Днем Антон встретил сына около школы. Гордый Саша познакомил его с другом Вовкой и рассказал, как толстяк Игорь снова пытался задираться, но Вовка, самый смелый в классе, встал на его сторону, дал отпор, и никто больше его не дразнит. Саша говорил взахлеб, заикался, но от счастья даже не обращал на это внимания.
Они не спешили домой, а пошли в кино. Потом посетили «Макдоналдс». Отец готов был продолжить беззаботную прогулку, но счастливый мальчик сам напомнил беспечному папе, что вообще-то ему еще надо делать уроки.
Идиллия закончилась там же, где началась.
Ольга сидела на кухне. Она была лишь бледной тенью вчерашней счастливой женщины. Боль и тоска вернулись к ней. Запахи в комнате отсутствовали. На плите не скворчала сковородка, не булькала кастрюля, на столе не было нарезанных овощей или хлеба. Ничто не говорило о том, что хозяйка собирается готовить ужин. Перед ней стоял полный стакан воды, который она подготовила, но забыла выпить.
Женщина не откликнулась на радостные возгласы мужчин. Не выражая никаких эмоций, она обняла сына и даже не спросила, как дела в школе. Саша стал рассказывать о кино и «Макдоналдсе», но, увидев, что его не слушают, замолк.
— Тебе пора делать уроки, — подсказал Антон.
Ребенок вышел. Ольга, не глядевшая до этого на мужа, подняла потухший взгляд. Ее губы сухо шевельнулись.
— Ты обманул меня.
— В чем? — обескураженный Антон опустился на стул.
— В самом главном.
— Я не понимаю тебя, Оля.
— Вчера ночью ты разыграл спектакль. Упал на колени, говорил ласковые слова. — Она обхватила ладонями опущенную голову и замотала ею. — А я то, дура, поверила.
— Я говорил правду.
— Ложь! — растопыренные пальцы взметнули пышные волосы.
— Я могу повторить каждое слово.
— И опять обманешь!
— Я люблю тебя, Оля.
— Вот в этом ты и обманул.
— Почему?

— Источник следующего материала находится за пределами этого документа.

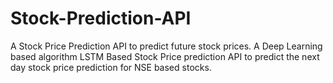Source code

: # Stock-Prediction-API
A Stock Price Prediction API to predict future stock prices. A Deep Learning based algorithm LSTM Based Stock Price prediction API to predict the next day stock price prediction for NSE based stocks.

Что случилось?
Ольга открыла сумочку и достала фотографию.
— Когда любят, не изменяют.
Она швырнула карточку. На снимке Елена Репина, сидящая в машине Антона, целовала его в щеку.
— Но это всего лишь дружеский поцелуй.
— Всего лишь, — горько усмехнулась Ольга. — Наверное, я тебе должна быть благодарна за то, что вы прилюдно не занимаетесь сексом.
— Мы с Репиной коллеги.
— Ну да. И Людочка была коллегой. Ну, та хоть моложе меня, а эта… Тебе все равно с кем? Лишь бы меня унизить, сделать мне больно?!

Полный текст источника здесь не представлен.